3/4 cup (200 g) plain yogurt

20-30 blanched almonds

For the Sugar Syrup

1 cup (225 g) caster sugar

1 1/2 tbs rose water

3 tsp lemon or lime juice

1 cup water


  • To blanch the almonds, boil the water until it is hot and bubbly. It will take about 7-8 minutes with the lid on.
  • Place the raw almonds in a small bowl and pour about half of the hot water over the almonds and put a lid on.

  • Allow the almonds to soak in the hot water for about 10 minutes. Take an almond out, rub it between fingers.
  • Start blanching almonds. Spread almonds on a dry towel and pat dry and keep them in the towel overnight.

  • The syrup has to be at room temperature and the cake warm; the syrup should be prepared before the cake.
  • To make the syrup, boil sugar along with the water at medium heat. Stir until sugar has completely dissolved.

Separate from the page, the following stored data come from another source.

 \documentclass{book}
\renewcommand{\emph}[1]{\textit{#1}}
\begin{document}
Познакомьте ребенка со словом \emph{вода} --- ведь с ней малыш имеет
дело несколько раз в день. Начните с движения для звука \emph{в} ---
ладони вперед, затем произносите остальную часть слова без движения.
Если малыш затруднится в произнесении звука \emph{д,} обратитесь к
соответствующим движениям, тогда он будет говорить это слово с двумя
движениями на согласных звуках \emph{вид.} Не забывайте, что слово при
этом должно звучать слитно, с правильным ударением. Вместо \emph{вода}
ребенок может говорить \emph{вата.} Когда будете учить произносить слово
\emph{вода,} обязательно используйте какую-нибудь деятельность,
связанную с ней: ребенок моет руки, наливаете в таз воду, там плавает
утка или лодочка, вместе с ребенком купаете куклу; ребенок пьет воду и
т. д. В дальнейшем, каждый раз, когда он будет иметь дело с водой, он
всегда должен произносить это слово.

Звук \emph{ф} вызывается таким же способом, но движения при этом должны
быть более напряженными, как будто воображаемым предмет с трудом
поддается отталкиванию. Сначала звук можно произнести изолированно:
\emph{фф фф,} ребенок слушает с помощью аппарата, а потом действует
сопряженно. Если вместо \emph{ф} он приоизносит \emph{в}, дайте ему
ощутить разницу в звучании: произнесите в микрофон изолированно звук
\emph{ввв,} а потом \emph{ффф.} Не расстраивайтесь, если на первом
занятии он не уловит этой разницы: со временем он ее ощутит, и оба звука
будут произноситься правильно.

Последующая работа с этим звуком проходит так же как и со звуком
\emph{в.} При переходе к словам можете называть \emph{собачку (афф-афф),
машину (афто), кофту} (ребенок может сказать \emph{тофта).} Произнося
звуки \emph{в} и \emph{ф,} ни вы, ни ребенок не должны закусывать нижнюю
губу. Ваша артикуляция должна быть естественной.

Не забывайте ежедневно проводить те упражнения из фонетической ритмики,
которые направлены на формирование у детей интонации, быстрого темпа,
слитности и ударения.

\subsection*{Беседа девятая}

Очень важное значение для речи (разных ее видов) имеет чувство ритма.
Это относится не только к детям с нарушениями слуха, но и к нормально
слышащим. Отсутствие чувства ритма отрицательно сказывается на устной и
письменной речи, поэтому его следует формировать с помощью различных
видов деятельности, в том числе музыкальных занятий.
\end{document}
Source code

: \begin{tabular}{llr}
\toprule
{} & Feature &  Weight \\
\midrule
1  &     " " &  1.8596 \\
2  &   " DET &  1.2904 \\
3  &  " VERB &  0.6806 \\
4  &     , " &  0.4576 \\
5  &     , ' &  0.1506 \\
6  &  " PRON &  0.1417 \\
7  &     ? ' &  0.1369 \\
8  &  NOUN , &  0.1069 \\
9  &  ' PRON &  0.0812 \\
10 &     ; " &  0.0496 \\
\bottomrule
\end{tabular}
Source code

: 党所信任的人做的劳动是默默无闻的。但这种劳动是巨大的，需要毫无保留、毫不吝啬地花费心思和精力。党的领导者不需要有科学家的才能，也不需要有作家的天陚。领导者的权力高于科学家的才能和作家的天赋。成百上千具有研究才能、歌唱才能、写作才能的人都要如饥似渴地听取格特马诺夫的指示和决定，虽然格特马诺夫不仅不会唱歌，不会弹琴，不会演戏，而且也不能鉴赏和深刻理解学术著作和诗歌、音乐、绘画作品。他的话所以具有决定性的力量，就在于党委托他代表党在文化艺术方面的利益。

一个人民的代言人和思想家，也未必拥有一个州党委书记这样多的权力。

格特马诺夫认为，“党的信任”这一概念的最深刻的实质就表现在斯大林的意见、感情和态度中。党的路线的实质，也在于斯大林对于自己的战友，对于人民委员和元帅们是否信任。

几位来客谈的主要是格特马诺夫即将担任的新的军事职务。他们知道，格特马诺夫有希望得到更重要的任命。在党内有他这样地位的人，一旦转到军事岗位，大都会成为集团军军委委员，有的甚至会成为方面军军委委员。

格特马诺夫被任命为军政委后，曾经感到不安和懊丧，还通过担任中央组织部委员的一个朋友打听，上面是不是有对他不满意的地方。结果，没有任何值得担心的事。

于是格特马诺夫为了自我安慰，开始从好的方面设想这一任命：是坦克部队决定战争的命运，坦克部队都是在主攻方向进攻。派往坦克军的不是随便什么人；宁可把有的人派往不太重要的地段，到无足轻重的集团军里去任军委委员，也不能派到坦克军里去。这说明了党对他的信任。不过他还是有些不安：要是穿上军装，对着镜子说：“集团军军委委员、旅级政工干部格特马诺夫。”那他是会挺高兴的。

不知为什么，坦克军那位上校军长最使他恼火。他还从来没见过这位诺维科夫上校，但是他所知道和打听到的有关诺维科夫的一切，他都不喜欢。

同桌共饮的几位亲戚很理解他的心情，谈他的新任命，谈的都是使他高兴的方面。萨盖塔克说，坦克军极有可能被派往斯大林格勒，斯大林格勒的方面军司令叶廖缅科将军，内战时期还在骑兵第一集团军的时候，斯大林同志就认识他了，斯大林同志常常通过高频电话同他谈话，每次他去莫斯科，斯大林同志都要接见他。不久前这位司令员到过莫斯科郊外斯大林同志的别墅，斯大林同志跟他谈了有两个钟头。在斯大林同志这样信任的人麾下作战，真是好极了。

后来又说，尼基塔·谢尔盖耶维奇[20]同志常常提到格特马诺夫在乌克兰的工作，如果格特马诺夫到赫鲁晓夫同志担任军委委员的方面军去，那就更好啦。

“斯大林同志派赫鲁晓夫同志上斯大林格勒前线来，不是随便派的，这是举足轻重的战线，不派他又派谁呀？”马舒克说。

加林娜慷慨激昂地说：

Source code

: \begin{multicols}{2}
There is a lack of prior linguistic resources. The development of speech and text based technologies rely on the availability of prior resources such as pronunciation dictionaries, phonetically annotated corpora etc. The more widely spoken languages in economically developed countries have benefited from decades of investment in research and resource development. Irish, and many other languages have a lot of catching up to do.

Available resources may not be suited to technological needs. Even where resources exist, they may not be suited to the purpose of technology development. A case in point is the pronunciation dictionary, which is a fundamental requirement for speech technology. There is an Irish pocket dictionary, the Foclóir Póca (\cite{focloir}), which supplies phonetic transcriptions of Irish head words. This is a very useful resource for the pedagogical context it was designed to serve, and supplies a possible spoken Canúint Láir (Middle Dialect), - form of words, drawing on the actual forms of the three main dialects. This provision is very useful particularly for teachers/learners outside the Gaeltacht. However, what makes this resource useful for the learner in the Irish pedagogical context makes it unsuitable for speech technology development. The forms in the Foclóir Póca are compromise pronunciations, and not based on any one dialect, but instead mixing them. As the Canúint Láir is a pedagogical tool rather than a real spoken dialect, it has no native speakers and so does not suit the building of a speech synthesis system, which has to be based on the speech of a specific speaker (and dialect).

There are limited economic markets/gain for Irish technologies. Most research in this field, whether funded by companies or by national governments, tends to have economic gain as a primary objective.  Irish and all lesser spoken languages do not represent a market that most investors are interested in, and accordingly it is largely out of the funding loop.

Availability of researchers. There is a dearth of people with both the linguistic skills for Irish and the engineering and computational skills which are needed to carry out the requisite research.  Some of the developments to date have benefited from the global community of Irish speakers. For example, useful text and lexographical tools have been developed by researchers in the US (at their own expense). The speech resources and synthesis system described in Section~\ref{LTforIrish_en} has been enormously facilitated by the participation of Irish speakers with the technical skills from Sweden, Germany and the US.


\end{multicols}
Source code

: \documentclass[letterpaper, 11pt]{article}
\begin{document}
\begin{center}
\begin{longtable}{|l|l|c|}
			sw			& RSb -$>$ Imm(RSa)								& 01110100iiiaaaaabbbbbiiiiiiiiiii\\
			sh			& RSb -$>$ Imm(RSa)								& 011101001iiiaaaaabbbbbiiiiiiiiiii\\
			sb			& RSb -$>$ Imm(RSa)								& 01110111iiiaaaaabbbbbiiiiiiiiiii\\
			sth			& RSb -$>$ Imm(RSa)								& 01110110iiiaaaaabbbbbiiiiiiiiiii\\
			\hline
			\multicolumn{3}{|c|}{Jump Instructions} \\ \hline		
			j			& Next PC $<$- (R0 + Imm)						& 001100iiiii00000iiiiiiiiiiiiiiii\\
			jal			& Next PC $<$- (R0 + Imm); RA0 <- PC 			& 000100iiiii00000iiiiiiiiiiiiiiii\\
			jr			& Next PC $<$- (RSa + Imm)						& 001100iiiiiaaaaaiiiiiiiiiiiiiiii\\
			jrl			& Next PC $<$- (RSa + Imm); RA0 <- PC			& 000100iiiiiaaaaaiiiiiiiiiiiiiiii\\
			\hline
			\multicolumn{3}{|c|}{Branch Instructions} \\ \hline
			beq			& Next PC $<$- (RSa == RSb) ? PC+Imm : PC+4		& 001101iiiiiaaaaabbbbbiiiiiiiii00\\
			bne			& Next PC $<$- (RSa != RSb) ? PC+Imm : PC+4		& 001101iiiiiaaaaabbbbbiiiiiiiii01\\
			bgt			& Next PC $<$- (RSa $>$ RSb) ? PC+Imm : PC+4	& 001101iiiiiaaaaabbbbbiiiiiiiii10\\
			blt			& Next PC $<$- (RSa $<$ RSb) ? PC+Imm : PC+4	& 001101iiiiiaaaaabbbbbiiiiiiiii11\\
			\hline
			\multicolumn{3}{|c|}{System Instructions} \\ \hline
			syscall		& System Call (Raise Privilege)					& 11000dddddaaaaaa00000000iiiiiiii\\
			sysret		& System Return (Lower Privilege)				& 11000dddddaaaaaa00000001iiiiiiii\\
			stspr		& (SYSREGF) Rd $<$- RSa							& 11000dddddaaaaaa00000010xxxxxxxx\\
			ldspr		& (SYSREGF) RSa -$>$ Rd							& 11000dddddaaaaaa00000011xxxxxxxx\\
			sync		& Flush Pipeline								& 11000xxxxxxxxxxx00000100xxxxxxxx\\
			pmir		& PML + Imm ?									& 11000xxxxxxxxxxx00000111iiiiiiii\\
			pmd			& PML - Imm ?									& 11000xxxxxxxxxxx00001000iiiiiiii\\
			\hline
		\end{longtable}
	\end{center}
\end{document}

  • Then add lemon juice and remove the scum that floats to the top. Add rosewater and boil till syrup thickens.
  • Do not let the syrup boil for a long time and thicken up too much. It should take about 15 minutes to be ready.

  • Once ready, remove from stove. Bring to room temperature. In a large bowl, mix semolina and baking soda.
  • Then add coconut, sugar and salt and mix well. Add the melted butter and yogurt and mix well with a spoon.

  • The mixture should be well combined and come together. Lightly butter a 27 cm/10″ cake pan or a pie plate.
  • Line with parchment paper and then lightly butter the sides and the bottom of the pan. Spoon in cake batter.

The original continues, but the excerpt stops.